They said the logs had been confiscated and eyewitnesses would be summoned to identify the owner of the logs, which were believed to have been buried to avoid police raids.
"The flooding was ... a blessing in disguise. It helped the police uncover logs allegedly stolen from the rainforests in the regency. The logs would not have been uncovered had they not been unearthed by the flood," Riau Police chief Brig. Gen. Sutjiptadi said over the weekend.
He said police were suspicious of a pulp mill near the site, "but we are still collecting evidence".

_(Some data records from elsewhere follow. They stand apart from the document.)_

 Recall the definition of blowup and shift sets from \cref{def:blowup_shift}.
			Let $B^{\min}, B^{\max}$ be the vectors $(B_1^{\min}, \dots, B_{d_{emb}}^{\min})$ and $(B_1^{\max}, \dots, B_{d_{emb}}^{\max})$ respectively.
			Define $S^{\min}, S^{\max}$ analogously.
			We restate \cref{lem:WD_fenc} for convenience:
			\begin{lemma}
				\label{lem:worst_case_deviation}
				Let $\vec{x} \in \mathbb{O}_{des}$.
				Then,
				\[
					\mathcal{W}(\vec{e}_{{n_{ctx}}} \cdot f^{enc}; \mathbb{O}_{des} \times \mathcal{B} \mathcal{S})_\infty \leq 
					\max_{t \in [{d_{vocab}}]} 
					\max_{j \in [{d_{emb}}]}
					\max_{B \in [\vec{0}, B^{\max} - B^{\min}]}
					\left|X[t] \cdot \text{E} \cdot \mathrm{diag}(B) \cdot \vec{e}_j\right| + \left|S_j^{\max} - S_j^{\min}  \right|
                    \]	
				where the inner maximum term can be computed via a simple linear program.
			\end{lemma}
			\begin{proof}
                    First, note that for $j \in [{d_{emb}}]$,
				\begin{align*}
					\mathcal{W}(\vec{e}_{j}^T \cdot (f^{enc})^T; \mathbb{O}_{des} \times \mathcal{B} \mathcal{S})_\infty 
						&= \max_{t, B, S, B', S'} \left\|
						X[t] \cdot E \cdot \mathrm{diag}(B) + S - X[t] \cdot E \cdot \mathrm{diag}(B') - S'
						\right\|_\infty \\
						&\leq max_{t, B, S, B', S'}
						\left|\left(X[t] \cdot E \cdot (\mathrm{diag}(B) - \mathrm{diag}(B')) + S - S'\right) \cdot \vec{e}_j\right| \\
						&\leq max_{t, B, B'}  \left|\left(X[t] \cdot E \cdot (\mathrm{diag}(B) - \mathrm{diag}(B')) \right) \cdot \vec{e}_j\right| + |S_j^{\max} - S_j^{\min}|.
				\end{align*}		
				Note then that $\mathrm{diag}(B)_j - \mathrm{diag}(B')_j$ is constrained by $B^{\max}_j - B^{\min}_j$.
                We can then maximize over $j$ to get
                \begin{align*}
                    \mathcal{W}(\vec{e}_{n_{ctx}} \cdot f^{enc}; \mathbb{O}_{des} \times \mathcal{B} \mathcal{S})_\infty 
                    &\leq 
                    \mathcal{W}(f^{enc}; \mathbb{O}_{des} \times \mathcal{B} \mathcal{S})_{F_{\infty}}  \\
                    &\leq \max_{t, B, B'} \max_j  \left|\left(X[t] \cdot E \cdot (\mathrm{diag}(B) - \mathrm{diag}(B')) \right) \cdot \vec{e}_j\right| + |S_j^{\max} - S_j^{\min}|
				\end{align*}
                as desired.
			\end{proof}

The logs, buried on a 1-km plot in Sungai Rantau village, Gunung Sahilan, were discovered during a routine operation conducted by the police.
Sutjiptadi said the burial of logs was a new method to throw off authorities following the crackdown on illegal logging in the province.
In 2007, police confiscated 60,800 cubic meters of illegal logs, 1,800 cubic meters of processed wood and 50,500 cubic meters of plywood, excluding the illegal logs in a seven-kilometer area in Indragiri Hilir regency that were seized from PT Bina Duta Laksana in July 2007.
Executive director of the Indonesian Forum for the Environment (Walhi) Riau, Jhony Setiawan Mundung, alleged the illegal logs in Sungai Rantau belonged to a pulp mill in Kampar regency.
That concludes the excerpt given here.